WHAT YOU ARE ASKED TO DO: Give the number of lines in the records below that contain the word "responseCode". State only that number.
┄┄┄┄┄┄┄┄┄┄┄┄┄┄┄┄┄┄┄┄
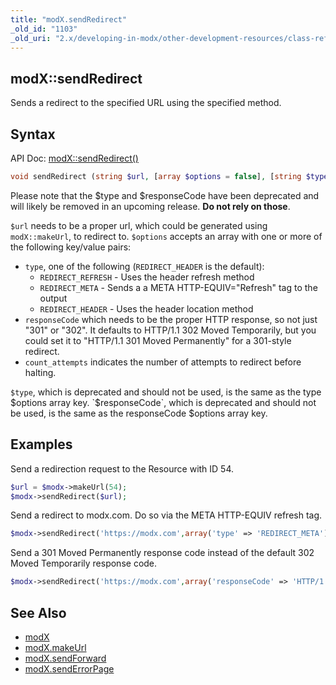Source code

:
 ```yaml
---
title: "modX.sendRedirect"
_old_id: "1103"
_old_uri: "2.x/developing-in-modx/other-development-resources/class-reference/modx/modx.sendredirect"
---
```


## modX::sendRedirect

Sends a redirect to the specified URL using the specified method.

## Syntax

API Doc: [modX::sendRedirect()](http://api.modx.com/revolution/2.2/db_core_model_modx_modx.class.html#%5CmodX::sendRedirect())

``` php
void sendRedirect (string $url, [array $options = false], [string $type = ''], [string $responseCode])
```

Please note that the $type and $responseCode have been deprecated and will likely be removed in an upcoming release. **Do not rely on those**.

`$url` needs to be a proper url, which could be generated using `modX::makeUrl`, to redirect to.
`$options` accepts an array with one or more of the following key/value pairs:

- `type`, one of the following (`REDIRECT_HEADER` is the default):
    - `REDIRECT_REFRESH` - Uses the header refresh method
    - `REDIRECT_META` - Sends a a META HTTP-EQUIV="Refresh" tag to the output
    - `REDIRECT_HEADER` - Uses the header location method
- `responseCode` which needs to be the proper HTTP response, so not just "301" or "302". It defaults to HTTP/1.1 302 Moved Temporarily, but you could set it to "HTTP/1.1 301 Moved Permanently" for a 301-style redirect.
- `count_attempts` indicates the number of attempts to redirect before halting.

`$type`, which is deprecated and should not be used, is the same as the type $options array key.
`$responseCode`, which is deprecated and should not be used, is the same as the responseCode $options array key.

## Examples

Send a redirection request to the Resource with ID 54.

``` php
$url = $modx->makeUrl(54);
$modx->sendRedirect($url);
```

Send a redirect to modx.com. Do so via the META HTTP-EQUIV refresh tag.

``` php
$modx->sendRedirect('https://modx.com',array('type' => 'REDIRECT_META'));
```

Send a 301 Moved Permanently response code instead of the default 302 Moved Temporarily response code.

``` php
$modx->sendRedirect('https://modx.com',array('responseCode' => 'HTTP/1.1 301 Moved Permanently'));
```

## See Also

- [modX](extending-modx/core-model/modx "modX")
- [modX.makeUrl](extending-modx/modx-class/reference/modx.makeurl "modX.makeUrl")
- [modX.sendForward](extending-modx/modx-class/reference/modx.sendforward "modX.sendForward")
- [modX.sendErrorPage](extending-modx/modx-class/reference/modx.senderrorpage "modX.sendErrorPage")
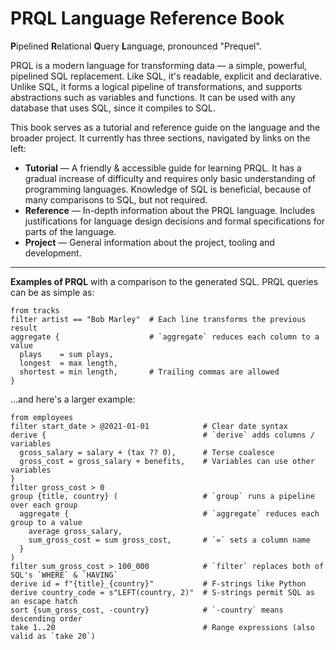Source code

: # PRQL Language Reference Book

**P**ipelined **R**elational **Q**uery **L**anguage, pronounced "Prequel".

PRQL is a modern language for transforming data — a simple, powerful, pipelined
SQL replacement. Like SQL, it's readable, explicit and declarative. Unlike SQL,
it forms a logical pipeline of transformations, and supports abstractions such
as variables and functions. It can be used with any database that uses SQL,
since it compiles to SQL.

This book serves as a tutorial and reference guide on the language and the
broader project. It currently has three sections, navigated by links on the
left:

- **Tutorial** — A friendly & accessible guide for learning PRQL. It has a
  gradual increase of difficulty and requires only basic understanding of
  programming languages. Knowledge of SQL is beneficial, because of many
  comparisons to SQL, but not required.
- **Reference** — In-depth information about the PRQL language. Includes
  justifications for language design decisions and formal specifications for
  parts of the language.
- **Project** — General information about the project, tooling and development.

---

**Examples of PRQL** with a comparison to the generated SQL.
PRQL queries can be as simple as:

```prql
from tracks
filter artist == "Bob Marley"  # Each line transforms the previous result
aggregate {                    # `aggregate` reduces each column to a value
  plays    = sum plays,
  longest  = max length,
  shortest = min length,       # Trailing commas are allowed
}
```

...and here's a larger example:

```prql
from employees
filter start_date > @2021-01-01            # Clear date syntax
derive {                                   # `derive` adds columns / variables
  gross_salary = salary + (tax ?? 0),      # Terse coalesce
  gross_cost = gross_salary + benefits,    # Variables can use other variables
}
filter gross_cost > 0
group {title, country} (                   # `group` runs a pipeline over each group
  aggregate {                              # `aggregate` reduces each group to a value
    average gross_salary,
    sum_gross_cost = sum gross_cost,       # `=` sets a column name
  }
)
filter sum_gross_cost > 100_000            # `filter` replaces both of SQL's `WHERE` & `HAVING`
derive id = f"{title}_{country}"           # F-strings like Python
derive country_code = s"LEFT(country, 2)"  # S-strings permit SQL as an escape hatch
sort {sum_gross_cost, -country}            # `-country` means descending order
take 1..20                                 # Range expressions (also valid as `take 20`)
```
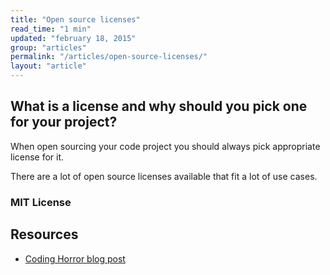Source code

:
 ```yaml
---
title: "Open source licenses"
read_time: "1 min"
updated: "february 18, 2015"
group: "articles"
permalink: "/articles/open-source-licenses/"
layout: "article"
---
```


## What is a license and why should you pick one for your project?

When open sourcing your code project you should always pick appropriate license for it.

There are a lot of open source licenses available that fit a lot of use cases.

### MIT License

## Resources

* [Coding Horror blog post](http://blog.codinghorror.com/pick-a-license-any-license/)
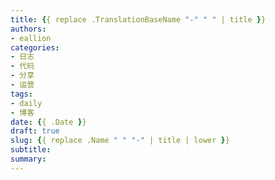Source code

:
 ```yaml
---
title: {{ replace .TranslationBaseName "-" " " | title }}
authors:
- eallion
categories:
- 日志
- 代码
- 分享
- 运营
tags:
- daily
- 博客
date: {{ .Date }}
draft: true
slug: {{ replace .Name " " "-" | title | lower }}
subtitle:
summary:
---
```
┄┄┄┄┄┄┄┄┄┄┄┄┄┄┄┄┄┄┄┄
YOUR SOLUTION: 5